Exactly the lines below from the one with "Considering the hypernetwork" up to and including the one with "the construction of" make up the answer, with nothing else added.

───── STUDY MATERIAL

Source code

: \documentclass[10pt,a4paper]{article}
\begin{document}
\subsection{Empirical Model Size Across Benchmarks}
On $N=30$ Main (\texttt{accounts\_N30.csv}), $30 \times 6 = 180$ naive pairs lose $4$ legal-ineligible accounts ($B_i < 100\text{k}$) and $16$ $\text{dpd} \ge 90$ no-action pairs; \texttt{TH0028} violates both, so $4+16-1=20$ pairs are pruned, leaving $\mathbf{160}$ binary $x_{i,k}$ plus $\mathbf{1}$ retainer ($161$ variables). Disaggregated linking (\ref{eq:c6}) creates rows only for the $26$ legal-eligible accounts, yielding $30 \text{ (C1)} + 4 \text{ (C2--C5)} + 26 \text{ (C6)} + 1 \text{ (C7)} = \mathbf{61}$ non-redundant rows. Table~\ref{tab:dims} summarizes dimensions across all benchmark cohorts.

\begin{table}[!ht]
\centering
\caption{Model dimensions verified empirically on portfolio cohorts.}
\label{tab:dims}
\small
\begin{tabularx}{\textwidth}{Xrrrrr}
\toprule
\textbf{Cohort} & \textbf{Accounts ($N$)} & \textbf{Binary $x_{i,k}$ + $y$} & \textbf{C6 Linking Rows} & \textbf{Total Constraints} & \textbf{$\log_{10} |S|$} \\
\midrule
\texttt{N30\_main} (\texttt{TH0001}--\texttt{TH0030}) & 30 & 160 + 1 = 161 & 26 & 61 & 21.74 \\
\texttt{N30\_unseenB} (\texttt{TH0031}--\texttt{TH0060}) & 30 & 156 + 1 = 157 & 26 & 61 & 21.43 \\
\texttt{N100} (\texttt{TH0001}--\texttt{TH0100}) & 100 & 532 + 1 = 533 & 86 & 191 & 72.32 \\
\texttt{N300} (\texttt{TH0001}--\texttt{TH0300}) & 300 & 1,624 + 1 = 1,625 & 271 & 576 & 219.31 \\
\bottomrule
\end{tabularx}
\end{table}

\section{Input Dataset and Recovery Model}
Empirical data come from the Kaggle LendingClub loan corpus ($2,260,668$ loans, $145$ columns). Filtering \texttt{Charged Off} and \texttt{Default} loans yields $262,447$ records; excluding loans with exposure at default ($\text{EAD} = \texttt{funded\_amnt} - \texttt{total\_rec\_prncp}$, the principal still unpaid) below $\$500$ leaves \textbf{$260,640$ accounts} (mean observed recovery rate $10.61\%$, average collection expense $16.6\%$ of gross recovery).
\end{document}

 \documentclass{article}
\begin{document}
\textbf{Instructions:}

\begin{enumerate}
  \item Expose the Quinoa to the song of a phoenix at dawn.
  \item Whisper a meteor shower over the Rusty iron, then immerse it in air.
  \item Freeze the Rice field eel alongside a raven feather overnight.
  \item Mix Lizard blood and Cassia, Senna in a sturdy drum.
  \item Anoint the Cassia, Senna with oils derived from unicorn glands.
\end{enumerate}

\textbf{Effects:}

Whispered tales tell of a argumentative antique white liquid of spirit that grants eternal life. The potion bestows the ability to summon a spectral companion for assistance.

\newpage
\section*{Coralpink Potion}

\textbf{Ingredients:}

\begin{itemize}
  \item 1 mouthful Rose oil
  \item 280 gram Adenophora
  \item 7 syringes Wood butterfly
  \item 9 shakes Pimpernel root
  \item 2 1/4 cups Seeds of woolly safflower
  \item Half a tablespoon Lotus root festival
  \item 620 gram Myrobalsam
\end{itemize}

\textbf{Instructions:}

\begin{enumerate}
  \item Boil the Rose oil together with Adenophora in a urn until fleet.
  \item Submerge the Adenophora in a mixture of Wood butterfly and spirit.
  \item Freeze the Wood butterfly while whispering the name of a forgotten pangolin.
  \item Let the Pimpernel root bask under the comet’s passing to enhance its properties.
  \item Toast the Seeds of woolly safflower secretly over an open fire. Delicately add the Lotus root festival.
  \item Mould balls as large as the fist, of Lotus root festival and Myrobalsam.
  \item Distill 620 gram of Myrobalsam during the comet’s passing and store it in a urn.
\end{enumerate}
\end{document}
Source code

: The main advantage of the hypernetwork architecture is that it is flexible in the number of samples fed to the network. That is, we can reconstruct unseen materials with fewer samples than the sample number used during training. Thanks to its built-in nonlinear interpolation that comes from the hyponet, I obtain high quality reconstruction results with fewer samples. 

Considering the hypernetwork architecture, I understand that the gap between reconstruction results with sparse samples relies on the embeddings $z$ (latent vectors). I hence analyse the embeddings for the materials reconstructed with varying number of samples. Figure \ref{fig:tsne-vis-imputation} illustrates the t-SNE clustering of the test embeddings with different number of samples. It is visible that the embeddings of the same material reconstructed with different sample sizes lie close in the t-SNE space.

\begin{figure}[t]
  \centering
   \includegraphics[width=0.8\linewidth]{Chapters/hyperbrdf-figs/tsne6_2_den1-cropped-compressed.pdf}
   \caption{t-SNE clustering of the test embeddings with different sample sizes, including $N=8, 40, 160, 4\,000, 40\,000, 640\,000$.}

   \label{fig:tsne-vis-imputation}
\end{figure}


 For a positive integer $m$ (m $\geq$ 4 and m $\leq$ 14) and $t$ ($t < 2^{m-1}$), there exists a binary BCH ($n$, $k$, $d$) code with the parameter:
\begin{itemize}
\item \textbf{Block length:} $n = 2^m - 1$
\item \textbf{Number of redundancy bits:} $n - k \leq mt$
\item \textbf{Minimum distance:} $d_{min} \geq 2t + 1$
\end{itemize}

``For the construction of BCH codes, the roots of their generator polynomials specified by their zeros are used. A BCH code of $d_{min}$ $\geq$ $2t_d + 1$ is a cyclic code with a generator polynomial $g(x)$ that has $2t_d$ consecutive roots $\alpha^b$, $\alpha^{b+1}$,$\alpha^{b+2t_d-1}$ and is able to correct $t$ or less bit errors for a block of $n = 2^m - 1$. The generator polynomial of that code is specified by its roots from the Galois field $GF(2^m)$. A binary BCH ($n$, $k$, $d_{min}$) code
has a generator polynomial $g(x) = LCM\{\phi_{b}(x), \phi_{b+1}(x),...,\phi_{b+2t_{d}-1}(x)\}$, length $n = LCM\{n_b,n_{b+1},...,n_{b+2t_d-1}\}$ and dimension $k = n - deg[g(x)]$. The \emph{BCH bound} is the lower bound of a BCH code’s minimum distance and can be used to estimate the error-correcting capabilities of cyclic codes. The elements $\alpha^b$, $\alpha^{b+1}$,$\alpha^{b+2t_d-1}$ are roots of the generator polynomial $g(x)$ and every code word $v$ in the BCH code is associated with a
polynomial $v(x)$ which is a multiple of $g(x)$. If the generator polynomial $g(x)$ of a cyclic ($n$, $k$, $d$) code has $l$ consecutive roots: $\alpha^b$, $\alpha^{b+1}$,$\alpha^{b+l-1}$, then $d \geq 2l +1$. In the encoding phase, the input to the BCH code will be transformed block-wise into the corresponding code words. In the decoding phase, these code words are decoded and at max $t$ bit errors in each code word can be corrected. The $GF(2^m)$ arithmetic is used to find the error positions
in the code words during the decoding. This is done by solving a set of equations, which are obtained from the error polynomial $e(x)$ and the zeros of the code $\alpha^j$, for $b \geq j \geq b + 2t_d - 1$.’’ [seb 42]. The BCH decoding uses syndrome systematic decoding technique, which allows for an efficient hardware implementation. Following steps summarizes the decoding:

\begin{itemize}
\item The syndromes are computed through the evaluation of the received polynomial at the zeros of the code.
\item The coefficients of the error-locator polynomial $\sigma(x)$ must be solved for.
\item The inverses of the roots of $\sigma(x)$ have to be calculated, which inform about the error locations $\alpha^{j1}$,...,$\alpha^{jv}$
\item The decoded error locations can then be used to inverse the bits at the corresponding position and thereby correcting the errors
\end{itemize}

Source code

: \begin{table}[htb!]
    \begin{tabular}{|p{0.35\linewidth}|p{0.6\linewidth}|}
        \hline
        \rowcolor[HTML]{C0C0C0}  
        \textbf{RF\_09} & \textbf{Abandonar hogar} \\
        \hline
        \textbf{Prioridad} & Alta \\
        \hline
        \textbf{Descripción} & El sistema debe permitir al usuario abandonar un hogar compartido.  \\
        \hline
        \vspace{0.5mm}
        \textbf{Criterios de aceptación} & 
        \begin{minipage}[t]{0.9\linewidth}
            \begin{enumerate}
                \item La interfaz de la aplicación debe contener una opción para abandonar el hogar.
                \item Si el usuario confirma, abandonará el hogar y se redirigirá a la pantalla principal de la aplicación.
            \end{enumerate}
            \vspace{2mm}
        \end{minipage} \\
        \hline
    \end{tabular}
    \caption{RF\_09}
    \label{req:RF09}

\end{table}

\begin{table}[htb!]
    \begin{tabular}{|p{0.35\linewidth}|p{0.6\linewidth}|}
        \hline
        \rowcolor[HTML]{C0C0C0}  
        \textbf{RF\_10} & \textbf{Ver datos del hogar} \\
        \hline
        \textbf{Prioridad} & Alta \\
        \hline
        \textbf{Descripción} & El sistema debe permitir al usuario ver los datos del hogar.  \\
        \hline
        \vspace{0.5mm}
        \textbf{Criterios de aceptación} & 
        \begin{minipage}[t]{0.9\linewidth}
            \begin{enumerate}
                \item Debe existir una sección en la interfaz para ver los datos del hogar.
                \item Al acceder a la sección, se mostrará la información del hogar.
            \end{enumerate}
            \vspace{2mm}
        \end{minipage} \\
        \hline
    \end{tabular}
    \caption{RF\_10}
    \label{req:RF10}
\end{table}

──────────

### PROBLEM SOLUTION:
Considering the hypernetwork architecture, I understand that the gap between reconstruction results with sparse samples relies on the embeddings $z$ (latent vectors). I hence analyse the embeddings for the materials reconstructed with varying number of samples. Figure \ref{fig:tsne-vis-imputation} illustrates the t-SNE clustering of the test embeddings with different number of samples. It is visible that the embeddings of the same material reconstructed with different sample sizes lie close in the t-SNE space.

\begin{figure}[t]
  \centering
   \includegraphics[width=0.8\linewidth]{Chapters/hyperbrdf-figs/tsne6_2_den1-cropped-compressed.pdf}
   \caption{t-SNE clustering of the test embeddings with different sample sizes, including $N=8, 40, 160, 4\,000, 40\,000, 640\,000$.}

   \label{fig:tsne-vis-imputation}
\end{figure}


 For a positive integer $m$ (m $\geq$ 4 and m $\leq$ 14) and $t$ ($t < 2^{m-1}$), there exists a binary BCH ($n$, $k$, $d$) code with the parameter:
\begin{itemize}
\item \textbf{Block length:} $n = 2^m - 1$
\item \textbf{Number of redundancy bits:} $n - k \leq mt$
\item \textbf{Minimum distance:} $d_{min} \geq 2t + 1$
\end{itemize}

``For the construction of BCH codes, the roots of their generator polynomials specified by their zeros are used. A BCH code of $d_{min}$ $\geq$ $2t_d + 1$ is a cyclic code with a generator polynomial $g(x)$ that has $2t_d$ consecutive roots $\alpha^b$, $\alpha^{b+1}$,$\alpha^{b+2t_d-1}$ and is able to correct $t$ or less bit errors for a block of $n = 2^m - 1$. The generator polynomial of that code is specified by its roots from the Galois field $GF(2^m)$. A binary BCH ($n$, $k$, $d_{min}$) code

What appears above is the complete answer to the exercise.